President Trump announced on Monday that he planned to relax limits on pollution from cars, saying that the move wouldn’t “mean a damn bit of difference to the environment.”
But decades of science show that the pollution from automobile tailpipes has harmed the environment and public health, from the days when leaded gasoline sent neurotoxins into the air and soil to the carbon dioxide emissions that are heating the planet right now.
Transportation is the largest source of greenhouse gas emissions in the United States.
It accounts for about a third of all U.S. emissions contributing to climate change, which is leading to more frequent and intense extreme weather like deadly heat waves, droughts, floods, and storms.
The Biden administration tightened limits on pollution from tailpipes as a way of pressuring automakers to sell more electric vehicles, which do not emit carbon dioxide. It required automakers to achieve fuel economy standards of an average of 65 miles per gallon for all the car models they sell by 2031.
Mr. Trump said he intended to go back to the fuel economy standards in place in 2020 during his first administration, when automakers were required to achieve a fleetwide average of about 40 miles a gallon.
“It doesn’t mean a damn bit of difference, either, for the environment,” Mr. Trump said on Monday in the Oval Office. “It doesn’t matter.”
“They’re making it impossible for people to build cars,” he added.
Vehicles produce other pollution, too, which is bad for human health.
In addition to releasing the carbon dioxide that is driving climate change, cars and trucks also emit pollutants like nitrogen oxide, carbon monoxide, volatile organic compounds and particulate matter.
George D. Thurston, a professor of environmental medicine at NYU Langone Health, a leading hospital system in Manhattan that includes a medical school, said fossil fuel pollution from combustion engine vehicles was “insidious.” Breathing fine particles from sources like vehicles can causes inflammation that spreads throughout the body, increasing increase the risk of health problems like lung cancer, heart disease and asthma.
“When you’re looking at the various source of pollution, it’s the car in front of you, it’s the truck in front of you, it’s the roads you walk along,” Dr. Thurston said.
“It causes impacts that we all experience every day of our lives,” he said, adding, “I think the president, like most of us, is unaware of this.”
Brenda Ekwurzel, a climate researcher with the Union of Concerned Scientists, said the two areas where vehicle tailpipe pollution have the most direct effects on the environment are public health and the warming of the planet.
“We lose peoples lives every day because of vehicle emissions,” she said.
Starting in the 1920s, lead had been blended with gasoline, sending the neurotoxin into the air and soil and endangering human health, particularly for children. Leaded gasoline was banned in the United States for road vehicles in 1996.
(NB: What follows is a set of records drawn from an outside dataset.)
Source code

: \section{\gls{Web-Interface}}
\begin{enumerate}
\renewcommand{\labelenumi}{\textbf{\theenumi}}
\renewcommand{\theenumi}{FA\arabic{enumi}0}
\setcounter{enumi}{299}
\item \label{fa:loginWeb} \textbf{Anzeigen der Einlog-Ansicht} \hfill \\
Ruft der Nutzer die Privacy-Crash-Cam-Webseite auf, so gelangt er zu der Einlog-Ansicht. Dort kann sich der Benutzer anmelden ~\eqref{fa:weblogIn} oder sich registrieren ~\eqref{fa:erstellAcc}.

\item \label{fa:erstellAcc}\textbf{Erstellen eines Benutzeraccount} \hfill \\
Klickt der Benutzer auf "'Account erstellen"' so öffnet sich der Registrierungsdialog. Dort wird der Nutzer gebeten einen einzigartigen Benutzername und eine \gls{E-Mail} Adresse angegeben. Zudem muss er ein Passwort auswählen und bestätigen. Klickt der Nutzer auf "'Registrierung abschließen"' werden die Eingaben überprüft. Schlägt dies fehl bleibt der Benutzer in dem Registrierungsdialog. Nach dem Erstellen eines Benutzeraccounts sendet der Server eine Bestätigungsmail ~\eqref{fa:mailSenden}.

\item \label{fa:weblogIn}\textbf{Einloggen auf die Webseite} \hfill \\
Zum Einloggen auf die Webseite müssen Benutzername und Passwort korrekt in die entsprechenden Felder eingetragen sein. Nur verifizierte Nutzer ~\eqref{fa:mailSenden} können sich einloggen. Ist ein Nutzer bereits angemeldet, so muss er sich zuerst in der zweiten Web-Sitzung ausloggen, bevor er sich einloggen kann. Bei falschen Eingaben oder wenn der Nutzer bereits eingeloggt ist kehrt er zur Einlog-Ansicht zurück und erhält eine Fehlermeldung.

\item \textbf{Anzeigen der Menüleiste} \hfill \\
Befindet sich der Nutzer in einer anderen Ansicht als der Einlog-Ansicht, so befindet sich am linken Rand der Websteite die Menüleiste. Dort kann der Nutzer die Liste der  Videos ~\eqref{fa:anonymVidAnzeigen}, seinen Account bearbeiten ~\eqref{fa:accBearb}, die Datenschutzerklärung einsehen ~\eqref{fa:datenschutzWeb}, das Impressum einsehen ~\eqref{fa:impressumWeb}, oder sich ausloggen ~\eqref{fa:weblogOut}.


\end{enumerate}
Auto rules have reduced emissions.
The Environmental Protection Agency calculated that the Biden administration’s auto rule would eliminate 7.2 billion metric tons of carbon dioxide over the life of the regulation. That’s the environmental equivalent of taking 1.6 million cars off the road.
The Biden rules would have also prevented 8,700 tons of particulate matter; 36,000 tons of nitrogen oxides; and 150,000 tons of volatile organic compounds, according to E.P.A. estimates.
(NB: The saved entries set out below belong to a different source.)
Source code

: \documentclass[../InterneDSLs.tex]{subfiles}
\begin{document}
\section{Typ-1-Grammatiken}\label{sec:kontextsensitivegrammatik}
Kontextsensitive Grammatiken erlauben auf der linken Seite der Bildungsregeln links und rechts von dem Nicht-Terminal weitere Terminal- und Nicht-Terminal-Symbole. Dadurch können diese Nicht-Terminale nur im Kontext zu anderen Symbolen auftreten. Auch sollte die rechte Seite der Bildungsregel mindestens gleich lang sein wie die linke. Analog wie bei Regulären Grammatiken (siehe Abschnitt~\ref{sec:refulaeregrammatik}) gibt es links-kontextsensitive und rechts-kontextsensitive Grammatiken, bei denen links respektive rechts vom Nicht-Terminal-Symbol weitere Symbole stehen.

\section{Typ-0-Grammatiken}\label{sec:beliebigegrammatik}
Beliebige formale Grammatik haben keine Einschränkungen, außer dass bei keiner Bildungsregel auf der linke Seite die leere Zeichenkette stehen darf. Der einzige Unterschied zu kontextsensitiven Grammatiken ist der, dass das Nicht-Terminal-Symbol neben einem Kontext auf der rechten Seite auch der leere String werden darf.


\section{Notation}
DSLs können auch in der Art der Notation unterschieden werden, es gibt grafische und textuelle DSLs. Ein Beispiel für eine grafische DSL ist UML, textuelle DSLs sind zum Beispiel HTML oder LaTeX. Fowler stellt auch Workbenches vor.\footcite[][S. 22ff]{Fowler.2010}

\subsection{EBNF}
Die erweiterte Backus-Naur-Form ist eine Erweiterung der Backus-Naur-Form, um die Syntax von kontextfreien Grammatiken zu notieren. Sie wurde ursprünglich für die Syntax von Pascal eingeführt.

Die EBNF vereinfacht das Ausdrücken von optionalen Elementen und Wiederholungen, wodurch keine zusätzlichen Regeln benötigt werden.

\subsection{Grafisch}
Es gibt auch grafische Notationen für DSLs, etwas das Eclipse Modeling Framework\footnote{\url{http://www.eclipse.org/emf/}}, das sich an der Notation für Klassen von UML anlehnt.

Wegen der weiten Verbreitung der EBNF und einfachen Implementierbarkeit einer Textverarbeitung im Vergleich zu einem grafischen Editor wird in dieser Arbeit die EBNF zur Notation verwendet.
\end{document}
The agency calculated that the rule could cost the automobile industry about $40 billion annually.
It pegged the health benefits in the range of $99 billion annually because of improved air quality. That, in turn, would lead to fewer premature deaths as well as a reduction in hospital admissions for respiratory and cardiovascular illnesses, nonfatal heart attacks, aggravated asthma and decreased lung function, the agency said.